DATA TO USE
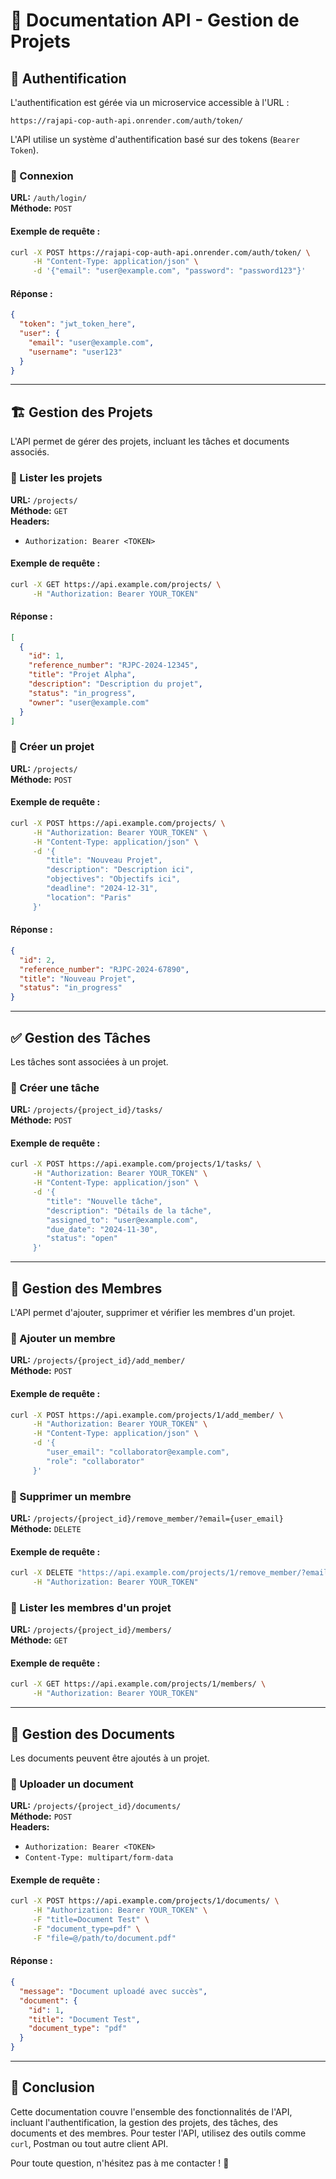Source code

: # 📌 Documentation API - Gestion de Projets

## 🔐 Authentification
L'authentification est gérée via un microservice accessible à l'URL :
```
https://rajapi-cop-auth-api.onrender.com/auth/token/
```
L'API utilise un système d'authentification basé sur des tokens (`Bearer Token`).

### 🔹 Connexion
**URL:** `/auth/login/`  
**Méthode:** `POST`

#### Exemple de requête :
```bash
curl -X POST https://rajapi-cop-auth-api.onrender.com/auth/token/ \
     -H "Content-Type: application/json" \
     -d '{"email": "user@example.com", "password": "password123"}'
```
#### Réponse :
```json
{
  "token": "jwt_token_here",
  "user": {
    "email": "user@example.com",
    "username": "user123"
  }
}
```

---

## 🏗 Gestion des Projets
L'API permet de gérer des projets, incluant les tâches et documents associés.

### 🔹 Lister les projets
**URL:** `/projects/`  
**Méthode:** `GET`  
**Headers:**
- `Authorization: Bearer <TOKEN>`

#### Exemple de requête :
```bash
curl -X GET https://api.example.com/projects/ \
     -H "Authorization: Bearer YOUR_TOKEN"
```
#### Réponse :
```json
[
  {
    "id": 1,
    "reference_number": "RJPC-2024-12345",
    "title": "Projet Alpha",
    "description": "Description du projet",
    "status": "in_progress",
    "owner": "user@example.com"
  }
]
```

### 🔹 Créer un projet
**URL:** `/projects/`  
**Méthode:** `POST`

#### Exemple de requête :
```bash
curl -X POST https://api.example.com/projects/ \
     -H "Authorization: Bearer YOUR_TOKEN" \
     -H "Content-Type: application/json" \
     -d '{
        "title": "Nouveau Projet",
        "description": "Description ici",
        "objectives": "Objectifs ici",
        "deadline": "2024-12-31",
        "location": "Paris"
     }'
```

#### Réponse :
```json
{
  "id": 2,
  "reference_number": "RJPC-2024-67890",
  "title": "Nouveau Projet",
  "status": "in_progress"
}
```

---

## ✅ Gestion des Tâches
Les tâches sont associées à un projet.

### 🔹 Créer une tâche
**URL:** `/projects/{project_id}/tasks/`  
**Méthode:** `POST`

#### Exemple de requête :
```bash
curl -X POST https://api.example.com/projects/1/tasks/ \
     -H "Authorization: Bearer YOUR_TOKEN" \
     -H "Content-Type: application/json" \
     -d '{
        "title": "Nouvelle tâche",
        "description": "Détails de la tâche",
        "assigned_to": "user@example.com",
        "due_date": "2024-11-30",
        "status": "open"
     }'
```

---

## 👥 Gestion des Membres
L'API permet d'ajouter, supprimer et vérifier les membres d'un projet.

### 🔹 Ajouter un membre
**URL:** `/projects/{project_id}/add_member/`  
**Méthode:** `POST`

#### Exemple de requête :
```bash
curl -X POST https://api.example.com/projects/1/add_member/ \
     -H "Authorization: Bearer YOUR_TOKEN" \
     -H "Content-Type: application/json" \
     -d '{
        "user_email": "collaborator@example.com",
        "role": "collaborator"
     }'
```

### 🔹 Supprimer un membre
**URL:** `/projects/{project_id}/remove_member/?email={user_email}`  
**Méthode:** `DELETE`

#### Exemple de requête :
```bash
curl -X DELETE "https://api.example.com/projects/1/remove_member/?email=collaborator@example.com" \
     -H "Authorization: Bearer YOUR_TOKEN"
```

### 🔹 Lister les membres d'un projet
**URL:** `/projects/{project_id}/members/`  
**Méthode:** `GET`

#### Exemple de requête :
```bash
curl -X GET https://api.example.com/projects/1/members/ \
     -H "Authorization: Bearer YOUR_TOKEN"
```

---

## 📄 Gestion des Documents
Les documents peuvent être ajoutés à un projet.

### 🔹 Uploader un document
**URL:** `/projects/{project_id}/documents/`  
**Méthode:** `POST`  
**Headers:**
- `Authorization: Bearer <TOKEN>`
- `Content-Type: multipart/form-data`

#### Exemple de requête :
```bash
curl -X POST https://api.example.com/projects/1/documents/ \
     -H "Authorization: Bearer YOUR_TOKEN" \
     -F "title=Document Test" \
     -F "document_type=pdf" \
     -F "file=@/path/to/document.pdf"
```

#### Réponse :
```json
{
  "message": "Document uploadé avec succès",
  "document": {
    "id": 1,
    "title": "Document Test",
    "document_type": "pdf"
  }
}
```

---

## 📌 Conclusion
Cette documentation couvre l'ensemble des fonctionnalités de l'API, incluant l'authentification, la gestion des projets, des tâches, des documents et des membres. Pour tester l'API, utilisez des outils comme `curl`, Postman ou tout autre client API.

Pour toute question, n'hésitez pas à me contacter ! 🚀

EXERCISE GOAL
In your copy, repeat each record exactly and include no pictures.

RESULT OF THIS EXERCISE
Source code

: # 📌 Documentation API - Gestion de Projets

## 🔐 Authentification
L'authentification est gérée via un microservice accessible à l'URL :
```
https://rajapi-cop-auth-api.onrender.com/auth/token/
```
L'API utilise un système d'authentification basé sur des tokens (`Bearer Token`).

### 🔹 Connexion
**URL:** `/auth/login/`  
**Méthode:** `POST`

#### Exemple de requête :
```bash
curl -X POST https://rajapi-cop-auth-api.onrender.com/auth/token/ \
     -H "Content-Type: application/json" \
     -d '{"email": "user@example.com", "password": "password123"}'
```
#### Réponse :
```json
{
  "token": "jwt_token_here",
  "user": {
    "email": "user@example.com",
    "username": "user123"
  }
}
```

---

## 🏗 Gestion des Projets
L'API permet de gérer des projets, incluant les tâches et documents associés.

### 🔹 Lister les projets
**URL:** `/projects/`  
**Méthode:** `GET`  
**Headers:**
- `Authorization: Bearer <TOKEN>`

#### Exemple de requête :
```bash
curl -X GET https://api.example.com/projects/ \
     -H "Authorization: Bearer YOUR_TOKEN"
```
#### Réponse :
```json
[
  {
    "id": 1,
    "reference_number": "RJPC-2024-12345",
    "title": "Projet Alpha",
    "description": "Description du projet",
    "status": "in_progress",
    "owner": "user@example.com"
  }
]
```

### 🔹 Créer un projet
**URL:** `/projects/`  
**Méthode:** `POST`

#### Exemple de requête :
```bash
curl -X POST https://api.example.com/projects/ \
     -H "Authorization: Bearer YOUR_TOKEN" \
     -H "Content-Type: application/json" \
     -d '{
        "title": "Nouveau Projet",
        "description": "Description ici",
        "objectives": "Objectifs ici",
        "deadline": "2024-12-31",
        "location": "Paris"
     }'
```

#### Réponse :
```json
{
  "id": 2,
  "reference_number": "RJPC-2024-67890",
  "title": "Nouveau Projet",
  "status": "in_progress"
}
```

---

## ✅ Gestion des Tâches
Les tâches sont associées à un projet.

### 🔹 Créer une tâche
**URL:** `/projects/{project_id}/tasks/`  
**Méthode:** `POST`

#### Exemple de requête :
```bash
curl -X POST https://api.example.com/projects/1/tasks/ \
     -H "Authorization: Bearer YOUR_TOKEN" \
     -H "Content-Type: application/json" \
     -d '{
        "title": "Nouvelle tâche",
        "description": "Détails de la tâche",
        "assigned_to": "user@example.com",
        "due_date": "2024-11-30",
        "status": "open"
     }'
```

---

## 👥 Gestion des Membres
L'API permet d'ajouter, supprimer et vérifier les membres d'un projet.

### 🔹 Ajouter un membre
**URL:** `/projects/{project_id}/add_member/`  
**Méthode:** `POST`

#### Exemple de requête :
```bash
curl -X POST https://api.example.com/projects/1/add_member/ \
     -H "Authorization: Bearer YOUR_TOKEN" \
     -H "Content-Type: application/json" \
     -d '{
        "user_email": "collaborator@example.com",
        "role": "collaborator"
     }'
```

### 🔹 Supprimer un membre
**URL:** `/projects/{project_id}/remove_member/?email={user_email}`  
**Méthode:** `DELETE`

#### Exemple de requête :
```bash
curl -X DELETE "https://api.example.com/projects/1/remove_member/?email=collaborator@example.com" \
     -H "Authorization: Bearer YOUR_TOKEN"
```

### 🔹 Lister les membres d'un projet
**URL:** `/projects/{project_id}/members/`  
**Méthode:** `GET`

#### Exemple de requête :
```bash
curl -X GET https://api.example.com/projects/1/members/ \
     -H "Authorization: Bearer YOUR_TOKEN"
```

---

## 📄 Gestion des Documents
Les documents peuvent être ajoutés à un projet.

### 🔹 Uploader un document
**URL:** `/projects/{project_id}/documents/`  
**Méthode:** `POST`  
**Headers:**
- `Authorization: Bearer <TOKEN>`
- `Content-Type: multipart/form-data`

#### Exemple de requête :
```bash
curl -X POST https://api.example.com/projects/1/documents/ \
     -H "Authorization: Bearer YOUR_TOKEN" \
     -F "title=Document Test" \
     -F "document_type=pdf" \
     -F "file=@/path/to/document.pdf"
```

#### Réponse :
```json
{
  "message": "Document uploadé avec succès",
  "document": {
    "id": 1,
    "title": "Document Test",
    "document_type": "pdf"
  }
}
```

---

## 📌 Conclusion
Cette documentation couvre l'ensemble des fonctionnalités de l'API, incluant l'authentification, la gestion des projets, des tâches, des documents et des membres. Pour tester l'API, utilisez des outils comme `curl`, Postman ou tout autre client API.

Pour toute question, n'hésitez pas à me contacter ! 🚀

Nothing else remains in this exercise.